Im in the market for an a6 or s4 with a 2.7t motor

what should i check for between the two with both tiptronic and 6speed

Ive been checking brakes and rear drivetrain. Also been looking under the engine for oil and this is one picture. What does this mean? 
No cover on bottom side








Did have a cover on bottom side


----------



## barrishautomotive (Nov 11, 2011)

Your oil leaks are probably bad cam chanin tensioner seals or cam plugs. Common issue on these cars. I own an A6 with the Tiptronic. I like it, but most people will tell you the transmission is trouble. In reality, the torque converter is an issue. For simplicity and reliability sake, I would recommend a 6 speed. The tiptronic is not that bad, but the torque converter replacement which will probably be necessary will set you back $2000-3000. They also have issues with the stock throttle body boot, which tends to tear after a while, causing a boost leak. It's an easy fix but it's worth mentioning. Fianlly, there is the issue of the turbos. They will eventually go bad. Keeping clean oil in the car and allowing the car to properly warm up and cool down will help, but eventually they will have to be replaced. The parts are expensive, but the labor is worse since the engine has to come out.
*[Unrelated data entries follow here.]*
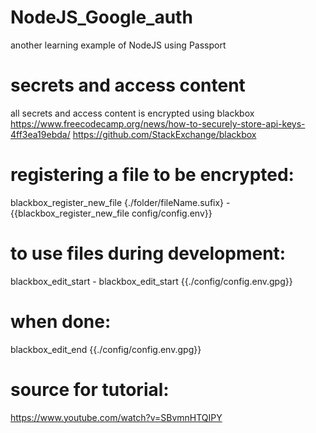 # NodeJS_Google_auth
another learning example of NodeJS using Passport

# secrets and access content
all secrets and access content is encrypted using blackbox
https://www.freecodecamp.org/news/how-to-securely-store-api-keys-4ff3ea19ebda/
https://github.com/StackExchange/blackbox
  # registering a file to be encrypted:
  blackbox_register_new_file {./folder/fileName.sufix} - {{blackbox_register_new_file config/config.env}}
  # to use files during development:
  blackbox_edit_start - blackbox_edit_start {{./config/config.env.gpg}}
  # when done:
  blackbox_edit_end {{./config/config.env.gpg}}

# source for tutorial:
https://www.youtube.com/watch?v=SBvmnHTQIPY 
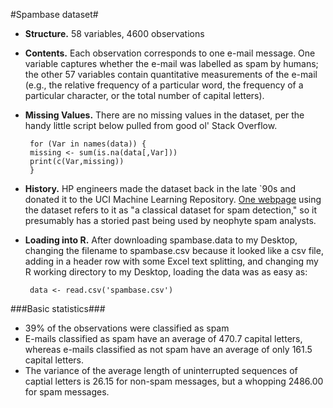 #Spambase dataset#

 * **Structure.**  58 variables, 4600 observations
 * **Contents.**  Each observation corresponds to one e-mail message.  One variable captures whether the e-mail was labelled as spam by humans; the other 57 variables contain quantitative measurements of the e-mail (e.g., the relative frequency of a particular word, the frequency of a particular character, or the total number of capital letters).
 * **Missing Values.** There are no missing values in the dataset, per the handy little script below pulled from good ol' Stack Overflow.

        for (Var in names(data)) {
        missing <- sum(is.na(data[,Var]))
        print(c(Var,missing))
        } 

 * **History.** HP engineers made the dataset back in the late `90s and donated it to the UCI Machine Learning Repository.  [One webpage][1] using the dataset refers to it as "a classical dataset for spam detection," so it presumably has a storied past being used by neophyte spam analysts.

 * **Loading into R.**  After downloading spambase.data to my Desktop, changing the filename to spambase.csv because it looked like a csv file, adding in a header row with some Excel text splitting, and changing my R working directory to my Desktop, loading the data was as easy as:

        data <- read.csv('spambase.csv')

###Basic statistics###

 * 39% of the observations were classified as spam
 * E-mails classified as spam have an average of 470.7 capital letters, whereas e-mails classified as not spam have an average of only 161.5 capital letters.
 * The variance of the average length of uninterrupted sequences of captial letters is 26.15 for non-spam messages, but a whopping 2486.00 for spam messages.

[1]: http://personal.ie.cuhk.edu.hk/~zj012/projects/spam_detection.html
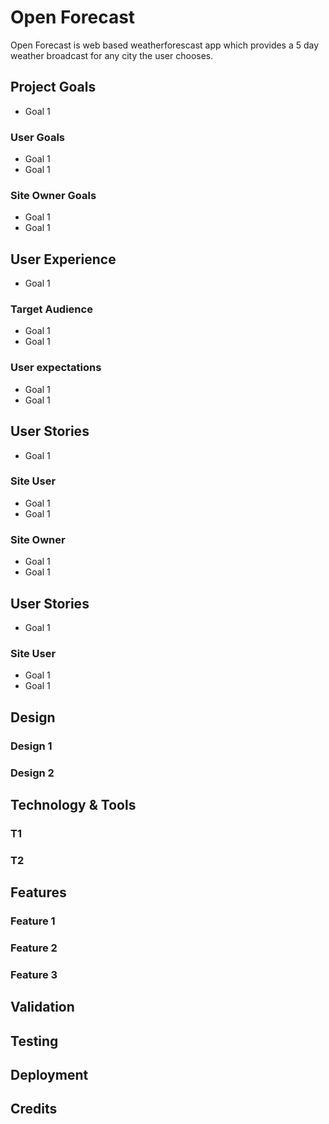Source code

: # Open Forecast

Open Forecast is web based weatherforescast app which provides a 5 day weather broadcast for any city the user chooses. 

## Project Goals
* Goal 1

### User Goals
* Goal 1
* Goal 1

### Site Owner Goals
* Goal 1
* Goal 1

## User Experience
* Goal 1

### Target Audience
* Goal 1
* Goal 1

### User expectations
* Goal 1
* Goal 1

## User Stories
* Goal 1

### Site User
* Goal 1
* Goal 1

### Site Owner
* Goal 1
* Goal 1


## User Stories
* Goal 1

### Site User
* Goal 1
* Goal 1

## Design

### Design 1

### Design 2

## Technology & Tools

### T1

### T2

## Features

### Feature 1

### Feature 2

### Feature 3

## Validation

## Testing

## Deployment

## Credits

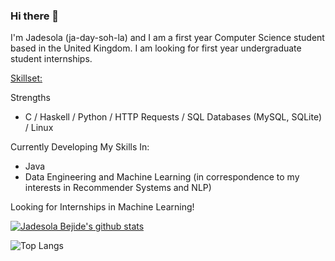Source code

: ### Hi there 👋


I'm Jadesola (ja-day-soh-la) and I am a first year Computer Science student based in the United Kingdom. I am looking for first year undergraduate student internships.

<u>Skillset:</u>

Strengths
<ul>
  <li>C / Haskell / Python / HTTP Requests / SQL Databases (MySQL, SQLite) / Linux</li>
 </ul>
 
Currently Developing My Skills In:
<ul>
   <li>Java</li>
    <li>Data Engineering and Machine Learning (in correspondence to my interests in Recommender Systems and NLP)</li>
 </ul>
 
 Looking for Internships in Machine Learning!



[![Jadesola Bejide's github stats](https://github-readme-stats.vercel.app/api?username=jade-bejide)](https://github.com/anuraghazra/github-readme-stats)

![Top Langs](https://github-readme-stats.vercel.app/api/top-langs/?username=jade-bejide)
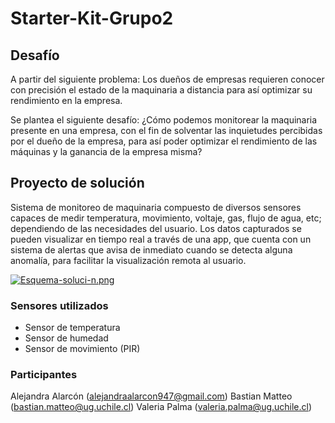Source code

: # Starter-Kit-Grupo2

## Desafío
A partir del siguiente problema:
Los dueños de empresas requieren conocer con precisión el estado de la maquinaria a distancia para así optimizar su rendimiento en la empresa.

Se plantea el siguiente desafío: 
¿Cómo podemos monitorear la maquinaria presente en una empresa, con el fin de solventar las inquietudes percibidas por el dueño de la empresa, para así poder optimizar el rendimiento de las máquinas y la ganancia de la empresa misma?

## Proyecto de solución 
Sistema de monitoreo de maquinaria compuesto de diversos sensores capaces de medir temperatura, movimiento, voltaje, gas, flujo de agua,  etc;  dependiendo de las necesidades del usuario. 
Los datos capturados se pueden visualizar en tiempo real a través de una app, que cuenta con un sistema de alertas que avisa de inmediato cuando se detecta alguna anomalía, para facilitar la visualización remota al usuario.

[![Esquema-soluci-n.png](https://i.postimg.cc/3JrY1ndB/Esquema-soluci-n.png)](https://postimg.cc/3WqsJjj4)

### Sensores utilizados

* Sensor de temperatura
* Sensor de humedad
* Sensor de movimiento (PIR)

### Participantes

Alejandra Alarcón (alejandraalarcon947@gmail.com)
Bastian Matteo (bastian.matteo@ug.uchile.cl)
Valeria Palma (valeria.palma@ug.uchile.cl)
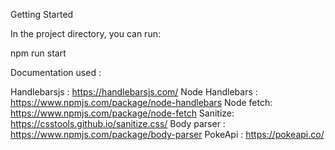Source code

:Getting Started 

In the project directory, you can run:

npm run start

Documentation used :

Handlebarsjs : https://handlebarsjs.com/
Node Handlebars : https://www.npmjs.com/package/node-handlebars
Node fetch: https://www.npmjs.com/package/node-fetch
Sanitize: https://csstools.github.io/sanitize.css/
Body parser : https://www.npmjs.com/package/body-parser
PokeApi : https://pokeapi.co/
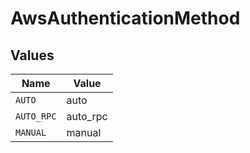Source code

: # AwsAuthenticationMethod


## Values

| Name       | Value      |
| ---------- | ---------- |
| `AUTO`     | auto       |
| `AUTO_RPC` | auto_rpc   |
| `MANUAL`   | manual     |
Bottom line... These can be amazing cars to drive if they're well maintained and running properly, but they are VERY expensive to keep in top condition. Don't buy one unless you can reasonably afford $1,000-$3,000 per year in maintenance and repairs. This year I've spent almost $5,000, but that includes the torque converter.


----------



## runvdub (Mar 23, 2011)

Wow, thats a hefty list. Im not surprised about them needing the maintenence and agree with the fact that i want something with great history. Only two for sale here within decent driving distance but the first 6-speed wasnt looking to good on the underside. Hopefully #2 holds up if i dont buy an s60R first


----------